About this exercise: A word-for-word restatement of the whole listing is the expected answer.

Source information:
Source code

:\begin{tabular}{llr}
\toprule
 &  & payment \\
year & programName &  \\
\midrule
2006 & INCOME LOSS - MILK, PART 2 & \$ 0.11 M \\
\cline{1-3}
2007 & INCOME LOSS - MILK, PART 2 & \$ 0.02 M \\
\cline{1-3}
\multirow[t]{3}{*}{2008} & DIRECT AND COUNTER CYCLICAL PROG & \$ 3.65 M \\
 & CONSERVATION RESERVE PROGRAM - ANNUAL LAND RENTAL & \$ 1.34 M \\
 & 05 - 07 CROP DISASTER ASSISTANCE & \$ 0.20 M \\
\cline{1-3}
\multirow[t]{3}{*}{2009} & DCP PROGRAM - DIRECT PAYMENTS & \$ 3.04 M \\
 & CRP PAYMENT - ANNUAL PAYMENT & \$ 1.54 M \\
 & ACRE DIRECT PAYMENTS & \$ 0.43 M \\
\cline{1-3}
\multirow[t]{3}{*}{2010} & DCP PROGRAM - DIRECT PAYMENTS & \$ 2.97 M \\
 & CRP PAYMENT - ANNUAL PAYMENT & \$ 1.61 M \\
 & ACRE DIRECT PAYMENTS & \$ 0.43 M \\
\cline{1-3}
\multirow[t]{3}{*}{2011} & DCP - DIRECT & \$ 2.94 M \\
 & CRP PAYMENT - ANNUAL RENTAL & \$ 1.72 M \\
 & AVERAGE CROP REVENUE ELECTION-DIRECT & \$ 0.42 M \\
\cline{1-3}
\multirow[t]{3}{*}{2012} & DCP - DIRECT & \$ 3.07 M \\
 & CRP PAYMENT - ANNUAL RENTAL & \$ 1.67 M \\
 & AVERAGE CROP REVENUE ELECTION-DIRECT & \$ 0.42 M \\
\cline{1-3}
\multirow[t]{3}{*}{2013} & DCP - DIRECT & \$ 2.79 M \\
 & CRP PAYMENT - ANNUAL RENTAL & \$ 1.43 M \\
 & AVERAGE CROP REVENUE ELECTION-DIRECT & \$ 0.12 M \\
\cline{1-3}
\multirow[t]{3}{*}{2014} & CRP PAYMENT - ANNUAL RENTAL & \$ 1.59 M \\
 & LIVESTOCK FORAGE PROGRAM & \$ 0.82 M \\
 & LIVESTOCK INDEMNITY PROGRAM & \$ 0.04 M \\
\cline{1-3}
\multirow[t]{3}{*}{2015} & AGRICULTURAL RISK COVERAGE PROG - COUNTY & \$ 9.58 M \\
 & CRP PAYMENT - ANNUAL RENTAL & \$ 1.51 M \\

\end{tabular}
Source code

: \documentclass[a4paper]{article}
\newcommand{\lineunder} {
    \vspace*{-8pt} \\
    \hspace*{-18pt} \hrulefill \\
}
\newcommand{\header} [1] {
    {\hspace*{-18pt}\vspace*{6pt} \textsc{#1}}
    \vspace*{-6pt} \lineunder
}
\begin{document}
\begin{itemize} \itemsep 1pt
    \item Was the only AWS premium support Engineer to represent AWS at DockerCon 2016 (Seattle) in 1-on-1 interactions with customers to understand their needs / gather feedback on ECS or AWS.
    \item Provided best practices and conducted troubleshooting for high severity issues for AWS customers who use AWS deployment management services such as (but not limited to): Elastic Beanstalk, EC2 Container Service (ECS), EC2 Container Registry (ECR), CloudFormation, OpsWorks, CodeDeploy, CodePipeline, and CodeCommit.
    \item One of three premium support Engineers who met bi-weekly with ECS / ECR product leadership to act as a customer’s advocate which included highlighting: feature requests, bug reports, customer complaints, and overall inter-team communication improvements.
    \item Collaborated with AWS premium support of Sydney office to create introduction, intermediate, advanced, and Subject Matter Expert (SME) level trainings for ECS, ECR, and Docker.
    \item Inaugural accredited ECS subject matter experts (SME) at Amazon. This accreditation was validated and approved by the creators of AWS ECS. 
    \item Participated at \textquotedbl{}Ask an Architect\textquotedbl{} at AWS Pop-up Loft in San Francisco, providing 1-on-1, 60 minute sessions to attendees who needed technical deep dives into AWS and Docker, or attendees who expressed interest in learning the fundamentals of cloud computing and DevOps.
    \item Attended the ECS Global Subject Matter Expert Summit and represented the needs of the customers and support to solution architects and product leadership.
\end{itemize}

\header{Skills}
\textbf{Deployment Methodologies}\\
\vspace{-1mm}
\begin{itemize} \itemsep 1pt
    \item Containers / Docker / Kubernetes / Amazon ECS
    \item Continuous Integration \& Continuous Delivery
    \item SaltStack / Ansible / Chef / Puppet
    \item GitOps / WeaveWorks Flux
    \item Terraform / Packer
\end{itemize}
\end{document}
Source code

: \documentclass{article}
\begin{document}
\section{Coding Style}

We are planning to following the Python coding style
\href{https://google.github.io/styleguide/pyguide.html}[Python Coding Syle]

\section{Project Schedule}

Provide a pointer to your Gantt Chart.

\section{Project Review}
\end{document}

Answer:
Source code

:\begin{tabular}{llr}
\toprule
 &  & payment \\
year & programName &  \\
\midrule
2006 & INCOME LOSS - MILK, PART 2 & \$ 0.11 M \\
\cline{1-3}
2007 & INCOME LOSS - MILK, PART 2 & \$ 0.02 M \\
\cline{1-3}
\multirow[t]{3}{*}{2008} & DIRECT AND COUNTER CYCLICAL PROG & \$ 3.65 M \\
 & CONSERVATION RESERVE PROGRAM - ANNUAL LAND RENTAL & \$ 1.34 M \\
 & 05 - 07 CROP DISASTER ASSISTANCE & \$ 0.20 M \\
\cline{1-3}
\multirow[t]{3}{*}{2009} & DCP PROGRAM - DIRECT PAYMENTS & \$ 3.04 M \\
 & CRP PAYMENT - ANNUAL PAYMENT & \$ 1.54 M \\
 & ACRE DIRECT PAYMENTS & \$ 0.43 M \\
\cline{1-3}
\multirow[t]{3}{*}{2010} & DCP PROGRAM - DIRECT PAYMENTS & \$ 2.97 M \\
 & CRP PAYMENT - ANNUAL PAYMENT & \$ 1.61 M \\
 & ACRE DIRECT PAYMENTS & \$ 0.43 M \\
\cline{1-3}
\multirow[t]{3}{*}{2011} & DCP - DIRECT & \$ 2.94 M \\
 & CRP PAYMENT - ANNUAL RENTAL & \$ 1.72 M \\
 & AVERAGE CROP REVENUE ELECTION-DIRECT & \$ 0.42 M \\
\cline{1-3}
\multirow[t]{3}{*}{2012} & DCP - DIRECT & \$ 3.07 M \\
 & CRP PAYMENT - ANNUAL RENTAL & \$ 1.67 M \\
 & AVERAGE CROP REVENUE ELECTION-DIRECT & \$ 0.42 M \\
\cline{1-3}
\multirow[t]{3}{*}{2013} & DCP - DIRECT & \$ 2.79 M \\
 & CRP PAYMENT - ANNUAL RENTAL & \$ 1.43 M \\
 & AVERAGE CROP REVENUE ELECTION-DIRECT & \$ 0.12 M \\
\cline{1-3}
\multirow[t]{3}{*}{2014} & CRP PAYMENT - ANNUAL RENTAL & \$ 1.59 M \\
 & LIVESTOCK FORAGE PROGRAM & \$ 0.82 M \\
 & LIVESTOCK INDEMNITY PROGRAM & \$ 0.04 M \\
\cline{1-3}
\multirow[t]{3}{*}{2015} & AGRICULTURAL RISK COVERAGE PROG - COUNTY & \$ 9.58 M \\
 & CRP PAYMENT - ANNUAL RENTAL & \$ 1.51 M \\

\end{tabular}
Source code

: \documentclass[a4paper]{article}
\newcommand{\lineunder} {
    \vspace*{-8pt} \\
    \hspace*{-18pt} \hrulefill \\
}
\newcommand{\header} [1] {
    {\hspace*{-18pt}\vspace*{6pt} \textsc{#1}}
    \vspace*{-6pt} \lineunder
}
\begin{document}
\begin{itemize} \itemsep 1pt
    \item Was the only AWS premium support Engineer to represent AWS at DockerCon 2016 (Seattle) in 1-on-1 interactions with customers to understand their needs / gather feedback on ECS or AWS.
    \item Provided best practices and conducted troubleshooting for high severity issues for AWS customers who use AWS deployment management services such as (but not limited to): Elastic Beanstalk, EC2 Container Service (ECS), EC2 Container Registry (ECR), CloudFormation, OpsWorks, CodeDeploy, CodePipeline, and CodeCommit.
    \item One of three premium support Engineers who met bi-weekly with ECS / ECR product leadership to act as a customer’s advocate which included highlighting: feature requests, bug reports, customer complaints, and overall inter-team communication improvements.
    \item Collaborated with AWS premium support of Sydney office to create introduction, intermediate, advanced, and Subject Matter Expert (SME) level trainings for ECS, ECR, and Docker.
    \item Inaugural accredited ECS subject matter experts (SME) at Amazon. This accreditation was validated and approved by the creators of AWS ECS. 
    \item Participated at \textquotedbl{}Ask an Architect\textquotedbl{} at AWS Pop-up Loft in San Francisco, providing 1-on-1, 60 minute sessions to attendees who needed technical deep dives into AWS and Docker, or attendees who expressed interest in learning the fundamentals of cloud computing and DevOps.
    \item Attended the ECS Global Subject Matter Expert Summit and represented the needs of the customers and support to solution architects and product leadership.
\end{itemize}

\header{Skills}
\textbf{Deployment Methodologies}\\
\vspace{-1mm}
\begin{itemize} \itemsep 1pt
    \item Containers / Docker / Kubernetes / Amazon ECS
    \item Continuous Integration \& Continuous Delivery
    \item SaltStack / Ansible / Chef / Puppet
    \item GitOps / WeaveWorks Flux
    \item Terraform / Packer
\end{itemize}
\end{document}
Source code

: \documentclass{article}
\begin{document}
\section{Coding Style}

We are planning to following the Python coding style
\href{https://google.github.io/styleguide/pyguide.html}[Python Coding Syle]

\section{Project Schedule}

Provide a pointer to your Gantt Chart.

\section{Project Review}
\end{document}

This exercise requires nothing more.